Rowan has gone rogue, and has taken it upon himself to put the Scythedom through a trial by fire. Literally. In the year since Winter Conclave, he has gone off-grid, and has been striking out against corrupt scythes—not only in MidMerica, but across the entire continent. He is a dark folk hero now—“Scythe Lucifer”—a vigilante taking down corrupt scythes in flames.
Citra, now a junior scythe under Scythe Curie, sees the corruption and wants to help change it from the inside out, but is thwarted at every turn, and threatened by the “new order” scythes. Realizing she cannot do this alone—or even with the help of Scythe Curie and Faraday, she does the unthinkable, and risks being “deadish” so she can communicate with the Thunderhead—the only being on earth wise enough to solve the dire problems of a perfect world. But will it help solve those problems, or simply watch as perfection goes into decline? ~ Goodreads
Thunderhead is the sequel of Neal Shusterman’s debut novel, Scythe. It follows the chaotic lives of our two main characters, Citra and Rowan and a few others. (Unimportant of course.) Tensions heat up as things are constantly in the Scythedom. A few unmemorable events go down until the end when things hit….rock bottom. Hahahahhaha 😉
I would like to say that I’m disappointed, but unfortunately this book sparked no emotions out of me at all. In fact, I’m pretty sure a silent film about watching paint dry could have made me feel more. The worst thing is, this book is not much of a downgrade from the previous one. The biggest difference between the two was that the first was so refreshingly original. The concept fascinated me and I wanted to know more about it. The newness made up for, pretty much, everything else. In this book, the content was not refreshing and it read like any dystopian YA novel ever. Not only that, but the dystopianess wasn’t even that…dystopian. If the scythedom really did become what everyone worried it was becoming, it would suck but it would also not be the end of the world. Things were still much better than they are even now and there really isn’t that big of a deal. Like yes, terrorism is awful and it should be eliminated, but there is also the fact that there are only about 100 people who are a part of the terrorist organization and probably 14 billion people who are good people soo….

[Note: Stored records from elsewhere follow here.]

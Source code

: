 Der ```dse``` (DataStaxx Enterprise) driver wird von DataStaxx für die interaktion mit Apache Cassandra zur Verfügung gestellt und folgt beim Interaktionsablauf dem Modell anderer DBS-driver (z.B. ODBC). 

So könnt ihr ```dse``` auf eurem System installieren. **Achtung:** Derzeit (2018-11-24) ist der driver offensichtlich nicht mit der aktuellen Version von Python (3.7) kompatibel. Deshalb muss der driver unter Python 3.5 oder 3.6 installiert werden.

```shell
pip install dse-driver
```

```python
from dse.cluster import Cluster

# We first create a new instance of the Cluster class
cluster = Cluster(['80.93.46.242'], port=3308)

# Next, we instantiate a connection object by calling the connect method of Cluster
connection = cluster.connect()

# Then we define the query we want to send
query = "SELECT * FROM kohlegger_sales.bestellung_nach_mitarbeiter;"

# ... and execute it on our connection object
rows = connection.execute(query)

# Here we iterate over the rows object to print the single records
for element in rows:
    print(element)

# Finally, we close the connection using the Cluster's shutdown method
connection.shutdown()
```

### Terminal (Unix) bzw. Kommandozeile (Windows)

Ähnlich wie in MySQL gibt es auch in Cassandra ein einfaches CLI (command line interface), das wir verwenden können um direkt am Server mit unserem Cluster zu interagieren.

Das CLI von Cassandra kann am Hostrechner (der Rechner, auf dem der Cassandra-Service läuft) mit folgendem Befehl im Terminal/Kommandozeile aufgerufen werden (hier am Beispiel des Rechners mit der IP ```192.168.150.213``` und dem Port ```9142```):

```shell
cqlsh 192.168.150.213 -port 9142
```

Plus the only two characters with a hint of depth, actually were somewhat interesting, or some backstory, had to be killed off. Of course. And for the Thunderhead seemingly having ‘all of human knowledge’ you think it would actually have been smart? One of the most drastic decisions it probably has ever made was in this book, and it was also the Worst Decision Ever.
This book series could have been a fascinating look at humanity as a whole and on the individual level, but instead it is an incredably predictable dystopian novel. I will probably not remember this book in two weeks, and with romance dryer than the Sahara desert and pointless everything, can you blame me?
finding easy scapegoats for complicated problems had been a human pastime since the first mob of cavemen struck someone down with a rock.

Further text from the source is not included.